How to recommend the next achievement

Question

Short version:

I have a similar setup to StackOverflow. Users get Achievements. I have many more achievements than SO, lets say on the order of 10k, and each user has in the 100s of achievements. Now, how would you recommend (to recommend) the next achievement for a user to try for?

Long version:

The objects are modeled like this in django (showing only important parts) :

class User(models.Model):
    alias = models.ForeignKey(Alias)

class Alias(models.Model):
    achievements = models.ManyToManyField('Achievement', through='Achiever')

class Achievement(models.Model):
    points = models.IntegerField()

class Achiever(models.Model):
    achievement = models.ForeignKey(Achievement)
    alias = models.ForeignKey(Alias)
    count = models.IntegerField(default=1)

and my algorithm is just to find every other user that has a shared achievement with the logged in user, and then go through all their achievements and sort by number of occurrences :

def recommended(request) :
    user = request.user.get_profile()

    // The final response
    r = {}

    // Get all the achievements the user's aliases have received 
    // in a set so they aren't double counted
    achievements = set()
    for alias in user.alias_set.select_related('achievements').all() :
        achievements.update(alias.achievements.all())

    // Find all other aliases that have gotten at least one of the same
    // same achievements as the user
    otherAliases = set()
    for ach in achievements :
        otherAliases.update(ach.alias_set.all())

    // Find other achievements the other users have gotten in addition to
    // the shared ones.
    // And count the number of times each achievement appears
    for otherAlias in otherAliases :
        for otherAch in otherAlias.achievements.all() :
            r[otherAch] = r.get(otherAch, 0) + 1

    // Remove all the achievements that the user has already gotten
    for ach in achievements :
        r.pop(ach)

    // Sort by number of times the achievements have been received
    r = sorted(r.items(), lambda x, y: cmp(x[1], y[1]), reverse=True)

    // Put in the template for showing on the screen
    template_values = {}
    template_values['achievements'] = r

But it takes FOREVER to run, and always returns the whole list, which is unneeded. A user would only need the top few achievements to go after.

So, I'm welcome to recommendations on other algorithms and/or code improvements. I'll give you an achievement in my system for coming up with the recommendation algorithm :)

Answer 1

Hello,

One method you can recommend which achievements to go for is to see how many of your users already have those achievements and recommend those popular ones. When they have achieved those you go down the list and recommend slightly less popular ones. However, this has a naive assumption that everyone wants to go for popular achievements. It might cause popular achievements to be even more popular and less popular ones, well... A consolation is that this doesn't take up much resources and is likely to run very fast. (Just keep a list of achievements + number of times it's achieved)

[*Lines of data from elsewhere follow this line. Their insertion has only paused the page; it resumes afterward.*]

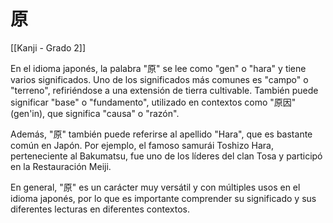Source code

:# 原

[[Kanji - Grado 2]]

En el idioma japonés, la palabra "原" se lee como "gen" o "hara" y tiene varios significados. Uno de los significados 
más comunes es "campo" o "terreno", refiriéndose a una extensión de tierra cultivable. También puede significar "base" o "fundamento", utilizado en contextos como "原因" (gen'in), que significa "causa" o "razón".

Además, "原" también puede referirse al apellido "Hara", que es bastante común en Japón. Por ejemplo, el famoso samurái Toshizo Hara, perteneciente al Bakumatsu, fue uno de los líderes del clan Tosa y participó en la Restauración Meiji.

En general, "原" es un carácter muy versátil y con múltiples usos en el idioma japonés, por lo que es importante comprender su significado y sus diferentes lecturas en diferentes contextos.
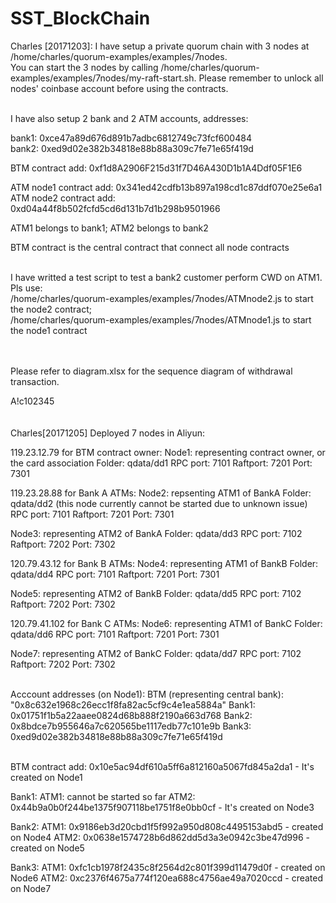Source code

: # SST_BlockChain

Charles [20171203]: I have setup a private quorum chain with 3 nodes at /home/charles/quorum-examples/examples/7nodes. <br>
You can start the 3 nodes by calling /home/charles/quorum-examples/examples/7nodes/my-raft-start.sh. Please remember to unlock all nodes' coinbase account before using the contracts.
<br><br>

I have also setup 2 bank and 2 ATM accounts, addresses:<br>


bank1: 0xce47a89d676d891b7adbc6812749c73fcf600484<br>
bank2: 0xed9d02e382b34818e88b88a309c7fe71e65f419d<br>

BTM contract add: 0xf1d8A2906F215d31f7D46A430D1b1A4Ddf05F1E6<br>

ATM node1 contract add: 0x341ed42cdfb13b897a198cd1c87ddf070e25e6a1<br>
ATM node2 contract add: 0xd04a44f8b502fcfd5cd6d131b7d1b298b9501966<br>



ATM1 belongs to bank1; ATM2 belongs to bank2<br>



BTM contract is the central contract that connect all node contracts<br><br>

I have writted a test script to test a bank2 customer perform CWD on ATM1. Pls use:<br>
/home/charles/quorum-examples/examples/7nodes/ATMnode2.js to start the node2 contract;<br>
/home/charles/quorum-examples/examples/7nodes/ATMnode1.js to start the node1 contract<br>
<br><br>

Please refer to diagram.xlsx for the sequence diagram of withdrawal transaction.

A!c102345
<br><br><br>
Charles[20171205] Deployed 7 nodes in Aliyun:

119.23.12.79 for BTM contract owner:
Node1: representing contract owner, or the card association
Folder: qdata/dd1
RPC port: 7101
Raftport: 7201
Port: 7301

119.23.28.88 for Bank A ATMs:
Node2: repsenting ATM1 of BankA
Folder: qdata/dd2 (this node currently cannot be started due to unknown issue)
RPC port: 7101
Raftport: 7201
Port: 7301

Node3: representing ATM2 of BankA
Folder: qdata/dd3
RPC port: 7102
Raftport: 7202
Port: 7302

120.79.43.12 for Bank B ATMs:
Node4: representing ATM1 of BankB
Folder: qdata/dd4
RPC port: 7101
Raftport: 7201
Port: 7301

Node5: representing ATM2 of BankB
Folder: qdata/dd5
RPC port: 7102
Raftport: 7202
Port: 7302

120.79.41.102 for Bank C ATMs:
Node6: representing ATM1 of BankC
Folder: qdata/dd6
RPC port: 7101
Raftport: 7201
Port: 7301

Node7: representing ATM2 of BankC
Folder: qdata/dd7
RPC port: 7102
Raftport: 7202
Port: 7302
<br><br>

Acccount addresses (on Node1):
BTM (representing central bank): "0x8c632e1968c26ecc1f8fa82ac5cf9c4e1ea5884a"
Bank1: 0x01751f1b5a22aaee0824d68b888f2190a663d768
Bank2: 0x8bdce7b955646a7c620565be1117edb77c101e9b
Bank3: 0xed9d02e382b34818e88b88a309c7fe71e65f419d
<br><br>

BTM contract add: 0x10e5ac94df610a5ff6a812160a5067fd845a2da1 - It's created on Node1
<br>

Bank1:
ATM1: cannot be started so far
ATM2: 0x44b9a0b0f244be1375f907118be1751f8e0bb0cf - It's created on Node3

Bank2:
ATM1: 0x9186eb3d20cbd1f5f992a950d808c4495153abd5 - created on Node4
ATM2: 0x0638e1574728b6d862dd5d3a3e0942c3be47d996 - created on Node5

Bank3:
ATM1: 0xfc1cb1978f2435c8f2564d2c801f399d11479d0f - created on Node6
ATM2: 0xc2376f4675a774f120ea688c4756ae49a7020ccd - created on Node7





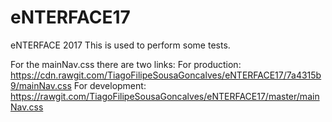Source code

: # eNTERFACE17
eNTERFACE 2017
This is used to perform some tests.

For the mainNav.css there are two links:
For production: https://cdn.rawgit.com/TiagoFilipeSousaGoncalves/eNTERFACE17/7a4315b9/mainNav.css
For development: https://rawgit.com/TiagoFilipeSousaGoncalves/eNTERFACE17/master/mainNav.css
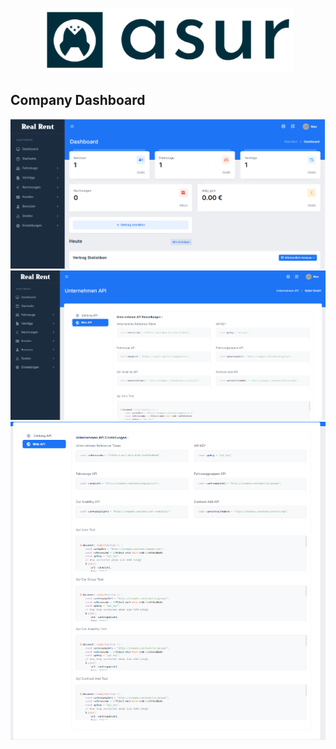 <p align="center"><a href="https://laravel.com" target="_blank"><img src="public/assets/images/systems-logo/logo-dark.png" width="400" alt="Laravel Logo"></a></p>

## Company Dashboard
<p align="center">
<img src="public/assets/images/project/3.png" alt="Build Status">
<img src="public/assets/images/project/4.png" alt="Total Downloads">
<img src="public/assets/images/project/5.png" alt="Latest Stable Version">
</p>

Another method (which attempts to guess which achievements the user is likely to go after based on what achievements he already had) is to use some machine learning algorithms. I think the k-nearest neighbor algorithm will perform quite well here. Select a threshold and just output everything that is above this threshold. Now, I don't know if this will run faster than what you already have, but you should just run the recommendation engine once every time the user has made a new achievement, store the top (let's say) five, and just output it back to the user whenever a recommendation is needed.

I hope this helps. =)

Answer 2

I would suggest that you do the first three steps (achievements, otherAliases, count) as one single SQL statement. As it is now, you are issuing a lot of queries and summarising thousands of rows in Python which is a task you should delegate to the DB. For example the code

for otherAlias in otherAliases : #For every single other user
    for otherAch in otherAlias.achievements.all() : #execute a query
        r[otherAch] = r.get(otherAch, 0) + 1

Does thousands of huge queries.

Instead, you can use SQL to do this by joining Achiever on itself based on Alias id being different and achievement id being the same. You then group by achievement id and run a count.

In the query below, the table "B" is other user's achievements and "Achiever" is our achievements. If any other user shares an achievement, they appear once in "B" for each achievement they share. We then group those by alias_id and count the number of times they appeared so you get a nice id, count table out.

Very very rough code (no SQL available here)

SELECT B.Alias_id, COUNT(B.achievement_id) 
  FROM Achiever, Achiever as B 
  WHERE Achiever.achievement_id == B.achievement_id 
     AND Achiever.Alias_id == <insert current user alias here>;
  GROUP BY B.Alias_id

If that works the way I think it will, you will get a table of other user aliases, along with the number of achievements they share with the current user.

The next thing you do is an SQL statement that uses the one above as an "inner select" - call it users. You join that with your achievements table and your Achiever table for the current user. You might want to ignore all but the top 10 users who are similar to the current user.

I don't have time to write up a good query right now, but look at the JOIN statement for your DB that joins on achievement_id between the nominated 10 users and the current user - setting that id to NULL if it doesn't exist. The filter only to rows where it turned up NULL (unachieved achievements).